Phase 1 : la tension

Si au début tout se passe bien dans la relation, sans réellement réaliser comment et à partir de quand, un climat de tension s’installe : de la colère, des regards menaçants, des silences pesants … La peur s’installe chez la victime qui commence déjà à modifier son comportement pour ne pas énerver son conjoint. Dans cette phase, l’angoisse de le voir “éclater” est constante.

Phase 2 : l’explosion

La tension s’accumule jusqu’à l’élément déclencheur.

L’auteur va s’appuyer sur divers prétextes : une salière déplacée, des enfants épuisants, un retard de trois minutes, trop d’enthousiasme en présence d’un ami, une surcharge de travail, l’alcool, le stress, le chômage, ou encore la maladie. Ces motifs varient probablement à chaque nouveau cycle.

Le prétexte va donc servir d’élément déclencheur à l’épisode de violence. Celui-ci aura lieu, quelle que soit la forme de violence utilisée, l’auteur donne l’impression de perdre le contrôle de lui-même : il dit qu’il ne peut pas s’en empêcher.

Plus les cycles s’enchaînent plus la peur, la tétanie, l’angoisse de provoquer un élément déclencheur, et donc un épisode de violences, s’installe. Pour l’éviter, la victime tentera par tous les moyens de calmer son partenaire. Elle se sentira démunie mais essayera de devancer et se plier à ses exigences.

Phase 3 : la justification

Lorsque la crise a eu lieu, l’auteur tente ensuite de se déresponsabiliser, l’élément déclencheur devient l’excuse utilisée pour transférer cette responsabilité à la victime.

Il se sert du prétexte, il ne se serait pas emporté pour la salière déplacée, les enfants, le retard, l’enthousiasme en présence d’un ami, la surcharge de travail, l’alcool, le stress, le chômage, ou encore la maladie.

De son côté la victime intériorise cette responsabilité. Elle le connaît bien, il n’aime pas qu’elle range de telle manière, fasse telle dépense, s’habille comme ça, travaille, parle avec ses amies…

La prétendue responsabilité est transférée, elle se persuade que c’est de sa faute et en oublie sa colère. Pour que les violences cessent, elle commence à intégrer que c’est à elle de changer de comportement pour ne pas créer d’élément déclencheur.

Et si la victime endosse la responsabilité de l‘épisode violent et intériorise les changements et la peur que cela recommence, l’auteur de son côté reprend très rapidement une vie normale.

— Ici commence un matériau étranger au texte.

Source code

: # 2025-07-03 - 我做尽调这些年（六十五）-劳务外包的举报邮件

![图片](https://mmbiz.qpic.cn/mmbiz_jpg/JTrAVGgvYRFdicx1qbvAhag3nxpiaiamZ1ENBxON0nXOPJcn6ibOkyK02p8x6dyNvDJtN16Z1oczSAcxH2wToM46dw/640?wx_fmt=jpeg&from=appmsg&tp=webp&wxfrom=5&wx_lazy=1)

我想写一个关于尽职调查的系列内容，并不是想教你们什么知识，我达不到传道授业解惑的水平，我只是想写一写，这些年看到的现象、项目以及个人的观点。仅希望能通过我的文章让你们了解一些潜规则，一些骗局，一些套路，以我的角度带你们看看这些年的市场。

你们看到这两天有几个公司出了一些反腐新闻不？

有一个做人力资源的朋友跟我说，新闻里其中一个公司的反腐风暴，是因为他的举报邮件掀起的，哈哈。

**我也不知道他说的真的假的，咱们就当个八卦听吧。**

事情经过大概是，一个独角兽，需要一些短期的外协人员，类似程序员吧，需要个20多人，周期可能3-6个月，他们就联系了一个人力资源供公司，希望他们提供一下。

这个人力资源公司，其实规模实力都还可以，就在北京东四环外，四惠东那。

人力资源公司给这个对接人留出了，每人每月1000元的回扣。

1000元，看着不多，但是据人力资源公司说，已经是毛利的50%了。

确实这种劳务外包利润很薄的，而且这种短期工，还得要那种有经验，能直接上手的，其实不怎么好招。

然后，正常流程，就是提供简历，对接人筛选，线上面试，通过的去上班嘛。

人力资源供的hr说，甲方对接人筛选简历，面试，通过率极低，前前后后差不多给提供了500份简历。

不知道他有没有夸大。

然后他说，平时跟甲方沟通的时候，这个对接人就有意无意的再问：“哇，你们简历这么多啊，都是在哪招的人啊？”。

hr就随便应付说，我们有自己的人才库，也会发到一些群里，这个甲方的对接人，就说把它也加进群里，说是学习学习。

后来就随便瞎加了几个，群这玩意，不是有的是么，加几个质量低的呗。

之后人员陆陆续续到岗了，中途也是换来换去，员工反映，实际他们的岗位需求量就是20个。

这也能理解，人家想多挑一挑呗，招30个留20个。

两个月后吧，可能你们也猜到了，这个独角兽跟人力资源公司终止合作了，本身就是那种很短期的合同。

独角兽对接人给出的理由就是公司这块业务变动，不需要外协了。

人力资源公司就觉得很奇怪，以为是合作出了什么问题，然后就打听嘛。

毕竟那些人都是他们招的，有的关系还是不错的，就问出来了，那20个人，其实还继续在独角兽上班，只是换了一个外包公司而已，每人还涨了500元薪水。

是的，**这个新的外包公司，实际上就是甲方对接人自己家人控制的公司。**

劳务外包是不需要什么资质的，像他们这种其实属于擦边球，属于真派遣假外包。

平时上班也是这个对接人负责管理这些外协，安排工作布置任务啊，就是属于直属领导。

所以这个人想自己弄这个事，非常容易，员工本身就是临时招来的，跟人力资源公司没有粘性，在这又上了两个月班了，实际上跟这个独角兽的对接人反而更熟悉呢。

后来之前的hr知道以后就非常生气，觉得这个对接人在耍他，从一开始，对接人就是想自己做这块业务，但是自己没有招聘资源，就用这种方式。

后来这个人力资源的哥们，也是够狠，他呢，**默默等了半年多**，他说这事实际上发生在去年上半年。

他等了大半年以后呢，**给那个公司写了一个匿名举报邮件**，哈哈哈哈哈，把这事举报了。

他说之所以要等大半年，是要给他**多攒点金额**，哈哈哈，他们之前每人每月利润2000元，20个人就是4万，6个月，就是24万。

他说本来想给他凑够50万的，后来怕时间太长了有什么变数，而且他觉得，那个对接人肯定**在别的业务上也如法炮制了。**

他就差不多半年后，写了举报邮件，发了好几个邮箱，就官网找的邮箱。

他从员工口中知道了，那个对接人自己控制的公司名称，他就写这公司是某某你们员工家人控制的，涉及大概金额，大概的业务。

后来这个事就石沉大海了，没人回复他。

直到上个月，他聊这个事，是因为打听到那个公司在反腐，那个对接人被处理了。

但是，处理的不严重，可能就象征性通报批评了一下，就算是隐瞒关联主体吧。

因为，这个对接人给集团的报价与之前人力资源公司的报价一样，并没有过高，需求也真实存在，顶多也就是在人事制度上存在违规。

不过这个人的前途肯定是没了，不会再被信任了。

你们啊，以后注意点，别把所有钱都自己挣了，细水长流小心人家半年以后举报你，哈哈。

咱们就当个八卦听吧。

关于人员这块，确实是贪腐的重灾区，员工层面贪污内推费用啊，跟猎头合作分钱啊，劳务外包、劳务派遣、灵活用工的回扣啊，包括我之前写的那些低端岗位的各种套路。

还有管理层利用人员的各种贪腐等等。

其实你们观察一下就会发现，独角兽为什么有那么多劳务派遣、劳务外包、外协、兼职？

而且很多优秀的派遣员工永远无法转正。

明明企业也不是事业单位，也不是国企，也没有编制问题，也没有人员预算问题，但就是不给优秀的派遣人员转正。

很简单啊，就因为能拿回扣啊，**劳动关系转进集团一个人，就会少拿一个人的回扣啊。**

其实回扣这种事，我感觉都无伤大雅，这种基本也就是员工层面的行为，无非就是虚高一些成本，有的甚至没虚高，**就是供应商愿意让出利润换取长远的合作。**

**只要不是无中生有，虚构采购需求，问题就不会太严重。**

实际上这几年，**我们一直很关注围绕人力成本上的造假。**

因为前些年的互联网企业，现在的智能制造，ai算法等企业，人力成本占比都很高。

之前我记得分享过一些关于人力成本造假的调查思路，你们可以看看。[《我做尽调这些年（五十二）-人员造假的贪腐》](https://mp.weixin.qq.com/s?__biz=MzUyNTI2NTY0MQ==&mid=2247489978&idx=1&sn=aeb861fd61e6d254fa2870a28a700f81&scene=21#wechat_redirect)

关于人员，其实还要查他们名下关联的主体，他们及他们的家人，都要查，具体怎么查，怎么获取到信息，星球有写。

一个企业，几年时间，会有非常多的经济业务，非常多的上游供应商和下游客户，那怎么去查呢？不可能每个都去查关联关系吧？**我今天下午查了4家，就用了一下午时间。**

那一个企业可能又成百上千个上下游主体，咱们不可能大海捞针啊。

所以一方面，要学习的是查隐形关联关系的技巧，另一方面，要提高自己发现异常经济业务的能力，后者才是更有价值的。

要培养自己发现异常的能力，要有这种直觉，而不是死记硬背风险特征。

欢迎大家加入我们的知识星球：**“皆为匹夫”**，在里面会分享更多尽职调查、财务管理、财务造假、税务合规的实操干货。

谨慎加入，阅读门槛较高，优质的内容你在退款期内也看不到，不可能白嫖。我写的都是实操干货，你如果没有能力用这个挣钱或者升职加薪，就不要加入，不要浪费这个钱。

Phase 4 : la “lune de miel”

Après la crise, l’auteur qui craint de perdre sa conjointe, commence à exprimer des regrets tout en minimisant les faits et justifiant son comportement. Il veut se réconcilier, demande pardon, supplie de recommencer à 0. La victime espère, pardonne, veut y croire, elle a l’impression de le retrouver : il redevient très amoureux, achète des cadeaux, partage les tâches ménagères, l’éducation des enfants, il promet qu’il ne recommencera plus, qu’il se soignera si cela est nécessaire…

Plus l’emprise est forte, plus les périodes de lune de miel se font rares allant jusqu’à disparaître. L’auteur n’en aura plus besoin pour la retenir, les conséquences sur sa vie, sa santé sont telles qu’elle ne croit pas pouvoir y échapper.

C’est pendant la période de lune de miel, croyant que tout peut changer, que la victime retire sa plainte, revient au domicile, rompt toute relation avec l’entourage.

C’est également pendant cette période du cycle que, souvent par manque de connaissance du processus de cette violence et de son emprise sur les victimes, les amis, la famille, les voisins, les collègues, les professionnel·les ne comprennent plus et déçus de l’attitude de la victime se promettent de ne plus intervenir.

Il est important de savoir repérer ces cycles pour comprendre qu’une situation de violence conjugale à lieu dans le couple, que ce soit pour la victime elle-même et pour son entourage.